Utilisez uniquement éjaculé échantillons (obtenus par masturbation) dont les caractéristiques respecter les paramètres établis par la dernière édition du manuel Organisation laboratoire mondiale de la santé (disponible à http://whqlibdoc.who.int/publications/2010/9789241547789_eng.pdf ) pour l'examen et traitement de la semence humaine.

1. Obtenir l'échantillon de sperme dans un récipient stérile et placez-la (avec bouchon dévissé) dans un incubateur à 37 ° C et CO ₂ 5% / air 95% pendant 30 min. Cette étape est pour l'échantillon liquéfaction.
2. Placer les 500 aliquotes de l'échantillon de sperme liquéfié sur le fond de tubes à essai en verre propres (1,0 x 7,5 cm). Environ huit tubes à essai sont nécessaires pour un échantillon de taille moyenne (4 ml).
3. Couche avec précaution 1 ml de F-10 de milieu de Ham (su. pplemented avec 2 mM CaCl ₂ et 5 mg / ml de sérum albumine bovine à promouvoir la capacitation in vitro) sur le dessus de chaque aliquote de sperme (Voir Figure 1) CONSEIL: Appuyez sur la paroi du tube à l'extrémité de la micropipette, et passer doucement le support au-dessus de l'échantillon. Il est crucial de le faire lentement que le mélange des deux couches (échantillon et moyennes) doit être évité.
4. Pencher attentivement les tubes à un angle de 30 ° environ. Cela permettra d'accroître la zone de surface entre les deux liquides, améliorant ainsi le déplacement (piscine) de cellules humaines à partir de l'échantillon dans le milieu au cours de l'incubation.
5. Placer le groupe de tubes à essais se pencha à l'intérieur d'un incubateur à 37 ° C et 5% _CO2 / 95% air pendant 1 h.
6. Avec une micropipette retirer soigneusement la pl 700 supérieure de F-10 de milieu de HAM (contenant maintenant spermatozoïdes mobiles) de chaque tous les échantillons prélevés tube et piscine dans un seul tube en verre propre (1,0 x 7,5 cm; pour les grands volumes utilisent un 15 mlTube Falcon), en évitant la formation de bulles. Placer 10 ul d'échantillon groupé sur le verre plat optique d'un Makler comptage base de la chambre, puis placez le couvercle en verre (une fois que le couvercle est en place, éviter d'arracher ou de couvrir à nouveau de maintenir la diffusion uniforme de l'échantillon de sperme). Veillez à éviter la formation de bulles à l'intérieur de la chambre car cela conduirait à une numération cellulaire inexactes.
7. Observez au microscope composé (l'utilisation d'un objectif 20X est recommandé). Le verre de couverture de la Chambre de comptage de Makler a un grand carré composé de 100 petits carrés (soit 10 par 10 grille). Compter les cellules dans une bande de 10 cases. Ce nombre représente leur concentration dans des millions de cellules / ml. Répétez le comptage dans deux bandes de 10 carrés supplémentaires, et de calculer la moyenne des trois chefs d'accusation. REMARQUE: Si une chambre de comptage de Makler (qui est spécialement conçu pour compter les spermatozoïdes) n'est pas disponible, une chambre de hémocytomètre peut être utilisé.
8. Ajustez la FINA de l'échantillonl concentration de 1x10 ⁷ cellules / ml dans complétée F-10 de milieu de Ham. Lorsque cela est nécessaire, incuber l'échantillon à 37 ° C et CO ₂ 5% / Air 95% pendant 5 heures à promouvoir la capacitation.
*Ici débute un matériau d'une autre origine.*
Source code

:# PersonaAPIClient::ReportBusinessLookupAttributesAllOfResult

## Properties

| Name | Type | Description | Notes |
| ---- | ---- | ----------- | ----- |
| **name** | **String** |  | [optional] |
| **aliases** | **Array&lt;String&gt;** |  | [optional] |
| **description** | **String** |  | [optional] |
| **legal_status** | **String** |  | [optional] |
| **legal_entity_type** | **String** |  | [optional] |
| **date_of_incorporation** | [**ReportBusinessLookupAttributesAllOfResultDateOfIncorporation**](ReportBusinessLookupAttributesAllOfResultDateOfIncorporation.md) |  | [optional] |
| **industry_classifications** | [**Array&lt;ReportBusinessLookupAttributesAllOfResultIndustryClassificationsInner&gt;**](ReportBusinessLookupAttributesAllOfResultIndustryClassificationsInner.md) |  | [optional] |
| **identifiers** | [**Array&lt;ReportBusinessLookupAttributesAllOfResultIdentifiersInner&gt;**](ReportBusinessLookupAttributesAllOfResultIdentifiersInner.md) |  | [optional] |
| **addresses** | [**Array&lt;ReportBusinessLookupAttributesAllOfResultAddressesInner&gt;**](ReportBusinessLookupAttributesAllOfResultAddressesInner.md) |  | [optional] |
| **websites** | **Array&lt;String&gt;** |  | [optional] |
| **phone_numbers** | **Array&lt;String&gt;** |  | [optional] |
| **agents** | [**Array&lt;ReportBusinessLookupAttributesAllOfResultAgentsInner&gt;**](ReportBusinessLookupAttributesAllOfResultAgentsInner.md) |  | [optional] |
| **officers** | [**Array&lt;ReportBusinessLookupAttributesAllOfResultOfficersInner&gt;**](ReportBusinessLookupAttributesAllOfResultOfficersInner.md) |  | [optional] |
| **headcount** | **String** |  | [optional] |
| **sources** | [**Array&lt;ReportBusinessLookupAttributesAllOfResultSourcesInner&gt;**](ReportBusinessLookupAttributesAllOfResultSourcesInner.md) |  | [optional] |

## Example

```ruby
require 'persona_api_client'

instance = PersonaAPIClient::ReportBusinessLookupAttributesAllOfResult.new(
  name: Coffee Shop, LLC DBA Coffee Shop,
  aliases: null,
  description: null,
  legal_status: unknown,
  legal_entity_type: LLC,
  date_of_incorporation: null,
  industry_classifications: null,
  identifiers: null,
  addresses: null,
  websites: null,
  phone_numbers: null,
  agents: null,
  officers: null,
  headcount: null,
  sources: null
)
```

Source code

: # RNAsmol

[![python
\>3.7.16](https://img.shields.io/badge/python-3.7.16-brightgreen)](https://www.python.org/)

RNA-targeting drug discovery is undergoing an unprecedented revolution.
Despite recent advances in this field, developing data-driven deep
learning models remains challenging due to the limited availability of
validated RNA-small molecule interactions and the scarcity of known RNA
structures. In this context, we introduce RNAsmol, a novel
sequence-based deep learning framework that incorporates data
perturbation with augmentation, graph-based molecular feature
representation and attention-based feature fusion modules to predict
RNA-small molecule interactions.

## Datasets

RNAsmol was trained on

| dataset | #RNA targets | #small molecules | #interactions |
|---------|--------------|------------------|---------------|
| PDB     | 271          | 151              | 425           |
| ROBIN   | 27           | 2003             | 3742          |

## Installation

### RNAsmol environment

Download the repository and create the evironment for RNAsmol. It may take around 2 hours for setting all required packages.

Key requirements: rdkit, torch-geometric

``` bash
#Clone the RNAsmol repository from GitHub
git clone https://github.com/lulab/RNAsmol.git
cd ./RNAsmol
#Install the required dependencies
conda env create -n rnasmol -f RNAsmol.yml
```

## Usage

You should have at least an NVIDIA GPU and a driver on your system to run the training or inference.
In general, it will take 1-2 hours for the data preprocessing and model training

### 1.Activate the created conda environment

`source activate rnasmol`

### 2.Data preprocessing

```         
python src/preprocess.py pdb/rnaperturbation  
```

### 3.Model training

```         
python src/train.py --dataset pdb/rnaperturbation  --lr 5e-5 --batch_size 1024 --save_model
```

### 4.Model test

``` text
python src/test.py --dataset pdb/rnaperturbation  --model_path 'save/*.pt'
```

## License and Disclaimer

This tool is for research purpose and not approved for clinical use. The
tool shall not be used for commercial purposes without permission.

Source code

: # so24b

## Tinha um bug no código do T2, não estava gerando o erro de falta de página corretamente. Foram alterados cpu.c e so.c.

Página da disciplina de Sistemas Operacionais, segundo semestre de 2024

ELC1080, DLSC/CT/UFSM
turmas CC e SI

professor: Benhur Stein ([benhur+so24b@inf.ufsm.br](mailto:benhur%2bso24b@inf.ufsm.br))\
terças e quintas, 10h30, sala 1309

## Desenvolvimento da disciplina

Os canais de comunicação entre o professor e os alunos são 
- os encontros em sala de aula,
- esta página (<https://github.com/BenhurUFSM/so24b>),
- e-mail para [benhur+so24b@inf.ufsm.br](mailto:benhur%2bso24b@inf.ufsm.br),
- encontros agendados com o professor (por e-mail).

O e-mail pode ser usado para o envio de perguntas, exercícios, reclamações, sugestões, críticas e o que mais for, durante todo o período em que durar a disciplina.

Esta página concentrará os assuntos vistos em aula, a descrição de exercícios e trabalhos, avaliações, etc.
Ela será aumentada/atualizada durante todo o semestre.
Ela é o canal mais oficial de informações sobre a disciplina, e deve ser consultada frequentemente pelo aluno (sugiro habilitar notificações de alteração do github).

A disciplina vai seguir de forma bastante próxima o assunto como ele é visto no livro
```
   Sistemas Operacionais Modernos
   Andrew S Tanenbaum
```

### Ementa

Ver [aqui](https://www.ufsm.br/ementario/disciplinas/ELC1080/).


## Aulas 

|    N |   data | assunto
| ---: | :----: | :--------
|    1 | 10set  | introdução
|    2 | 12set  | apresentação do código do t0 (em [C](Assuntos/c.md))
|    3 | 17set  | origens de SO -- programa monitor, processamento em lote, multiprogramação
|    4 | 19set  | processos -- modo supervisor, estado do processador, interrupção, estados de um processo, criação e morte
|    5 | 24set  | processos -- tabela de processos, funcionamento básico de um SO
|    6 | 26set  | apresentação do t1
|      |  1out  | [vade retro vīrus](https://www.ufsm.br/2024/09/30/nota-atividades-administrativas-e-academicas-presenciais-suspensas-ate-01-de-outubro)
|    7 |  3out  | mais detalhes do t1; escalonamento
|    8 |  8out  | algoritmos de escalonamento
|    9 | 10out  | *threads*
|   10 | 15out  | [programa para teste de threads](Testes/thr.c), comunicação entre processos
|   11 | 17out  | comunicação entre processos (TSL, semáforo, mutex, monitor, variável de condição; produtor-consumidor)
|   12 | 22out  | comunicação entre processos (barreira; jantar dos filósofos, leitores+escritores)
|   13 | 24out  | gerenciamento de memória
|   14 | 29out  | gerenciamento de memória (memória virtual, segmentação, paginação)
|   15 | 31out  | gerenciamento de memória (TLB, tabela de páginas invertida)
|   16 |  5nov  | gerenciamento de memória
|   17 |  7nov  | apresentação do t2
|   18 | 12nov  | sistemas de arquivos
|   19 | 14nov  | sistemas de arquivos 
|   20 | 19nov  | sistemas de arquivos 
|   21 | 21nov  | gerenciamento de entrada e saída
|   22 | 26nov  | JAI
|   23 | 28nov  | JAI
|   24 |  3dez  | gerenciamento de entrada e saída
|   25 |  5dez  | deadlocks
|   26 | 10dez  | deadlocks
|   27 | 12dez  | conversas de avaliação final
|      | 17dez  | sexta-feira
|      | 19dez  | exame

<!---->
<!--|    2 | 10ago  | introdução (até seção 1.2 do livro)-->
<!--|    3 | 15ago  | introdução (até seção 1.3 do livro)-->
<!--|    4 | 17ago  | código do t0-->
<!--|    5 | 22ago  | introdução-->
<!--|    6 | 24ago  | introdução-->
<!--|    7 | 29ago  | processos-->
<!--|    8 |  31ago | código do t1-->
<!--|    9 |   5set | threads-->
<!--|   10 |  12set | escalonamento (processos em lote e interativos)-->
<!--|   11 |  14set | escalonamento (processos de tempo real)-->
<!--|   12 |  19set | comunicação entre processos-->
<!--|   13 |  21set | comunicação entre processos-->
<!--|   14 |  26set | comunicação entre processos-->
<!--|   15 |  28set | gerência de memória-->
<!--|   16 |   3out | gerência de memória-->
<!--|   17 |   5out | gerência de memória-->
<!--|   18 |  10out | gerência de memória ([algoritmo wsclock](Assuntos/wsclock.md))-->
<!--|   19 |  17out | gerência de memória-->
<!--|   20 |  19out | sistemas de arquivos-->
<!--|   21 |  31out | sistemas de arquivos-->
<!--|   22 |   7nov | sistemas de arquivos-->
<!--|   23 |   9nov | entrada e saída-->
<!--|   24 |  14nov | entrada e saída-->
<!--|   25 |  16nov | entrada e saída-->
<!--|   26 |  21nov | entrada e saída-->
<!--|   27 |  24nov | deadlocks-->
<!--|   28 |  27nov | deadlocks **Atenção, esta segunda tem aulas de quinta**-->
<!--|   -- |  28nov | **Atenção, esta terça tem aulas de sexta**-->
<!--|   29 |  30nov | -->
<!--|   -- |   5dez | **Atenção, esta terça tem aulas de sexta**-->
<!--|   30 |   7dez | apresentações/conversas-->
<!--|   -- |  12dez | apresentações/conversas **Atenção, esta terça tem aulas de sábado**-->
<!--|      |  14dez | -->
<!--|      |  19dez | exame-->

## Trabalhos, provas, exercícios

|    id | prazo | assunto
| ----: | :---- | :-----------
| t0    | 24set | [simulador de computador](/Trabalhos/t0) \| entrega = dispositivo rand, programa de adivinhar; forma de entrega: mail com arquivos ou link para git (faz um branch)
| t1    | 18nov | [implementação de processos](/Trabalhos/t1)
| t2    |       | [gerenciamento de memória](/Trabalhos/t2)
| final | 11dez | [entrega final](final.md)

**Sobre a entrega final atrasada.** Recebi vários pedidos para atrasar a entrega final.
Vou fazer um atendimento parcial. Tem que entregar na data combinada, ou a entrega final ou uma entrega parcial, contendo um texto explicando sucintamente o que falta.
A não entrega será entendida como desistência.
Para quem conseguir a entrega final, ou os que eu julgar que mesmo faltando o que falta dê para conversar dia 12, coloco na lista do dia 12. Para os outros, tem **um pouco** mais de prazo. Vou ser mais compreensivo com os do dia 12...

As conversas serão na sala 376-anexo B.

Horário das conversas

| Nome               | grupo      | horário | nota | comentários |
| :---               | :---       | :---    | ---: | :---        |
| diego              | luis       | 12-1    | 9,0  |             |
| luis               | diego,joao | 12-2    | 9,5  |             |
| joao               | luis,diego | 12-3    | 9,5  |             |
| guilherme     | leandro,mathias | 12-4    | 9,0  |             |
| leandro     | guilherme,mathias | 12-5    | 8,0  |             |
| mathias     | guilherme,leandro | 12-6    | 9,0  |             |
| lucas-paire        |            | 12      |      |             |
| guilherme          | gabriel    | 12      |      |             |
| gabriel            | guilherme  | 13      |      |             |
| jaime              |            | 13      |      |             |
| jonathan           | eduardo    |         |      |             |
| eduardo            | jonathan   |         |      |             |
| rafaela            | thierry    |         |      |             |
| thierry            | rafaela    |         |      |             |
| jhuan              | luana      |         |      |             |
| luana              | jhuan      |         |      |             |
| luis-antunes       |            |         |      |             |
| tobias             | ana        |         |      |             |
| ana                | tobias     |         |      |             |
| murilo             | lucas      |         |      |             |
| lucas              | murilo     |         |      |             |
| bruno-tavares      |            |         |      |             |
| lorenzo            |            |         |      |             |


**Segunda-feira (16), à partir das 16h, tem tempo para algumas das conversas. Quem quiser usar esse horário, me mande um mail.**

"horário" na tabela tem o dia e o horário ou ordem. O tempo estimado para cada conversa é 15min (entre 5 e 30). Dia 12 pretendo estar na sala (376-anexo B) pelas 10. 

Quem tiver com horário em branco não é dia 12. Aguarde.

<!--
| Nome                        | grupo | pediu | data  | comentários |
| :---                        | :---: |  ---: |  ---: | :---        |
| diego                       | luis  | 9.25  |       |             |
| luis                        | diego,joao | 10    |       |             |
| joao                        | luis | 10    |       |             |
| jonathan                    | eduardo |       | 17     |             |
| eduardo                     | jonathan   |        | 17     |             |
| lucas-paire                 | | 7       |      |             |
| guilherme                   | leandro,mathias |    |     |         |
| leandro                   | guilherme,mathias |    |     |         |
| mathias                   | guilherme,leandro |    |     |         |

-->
2. Colorant fluorescent chargement pour Ca ^{2 +} Mesures

Il ya plusieurs colorants fluorescents disponibles pour mesurer intracellulaire de Ca ^{2 +,} l'un approprié doit être choisi en fonction de son _Kd, et ses longueurs d'onde d'émission et d'excitation (pour les mesures qualitatives et quantitatives, longueurs d'onde d'émission et d'excitation simples et doubles, respectivement, doit être utilisé) plus d'informations). Pour l'application qualitative présent nous avons utilisé Fluo-3 AM, un colorant cellulaire perméant avec un _Kd = 325 nM et longueurs d'onde de 506/526 nm émission unique et d'excitation, respectivement ^12.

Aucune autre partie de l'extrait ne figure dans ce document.